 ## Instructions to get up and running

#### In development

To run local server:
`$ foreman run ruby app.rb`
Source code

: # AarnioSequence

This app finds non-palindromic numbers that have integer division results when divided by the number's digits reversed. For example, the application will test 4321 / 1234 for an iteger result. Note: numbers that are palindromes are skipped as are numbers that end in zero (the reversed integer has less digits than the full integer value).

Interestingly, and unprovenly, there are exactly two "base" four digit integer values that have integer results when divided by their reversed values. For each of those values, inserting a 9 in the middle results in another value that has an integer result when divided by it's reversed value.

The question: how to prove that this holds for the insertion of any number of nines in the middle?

****

» **What is expected**: Lines above with "divided" in them are the ones to copy.

» **Response**:
This app finds non-palindromic numbers that have integer division results when divided by the number's digits reversed. For example, the application will test 4321 / 1234 for an iteger result. Note: numbers that are palindromes are skipped as are numbers that end in zero (the reversed integer has less digits than the full integer value).
Interestingly, and unprovenly, there are exactly two "base" four digit integer values that have integer results when divided by their reversed values. For each of those values, inserting a 9 in the middle results in another value that has an integer result when divided by it's reversed value.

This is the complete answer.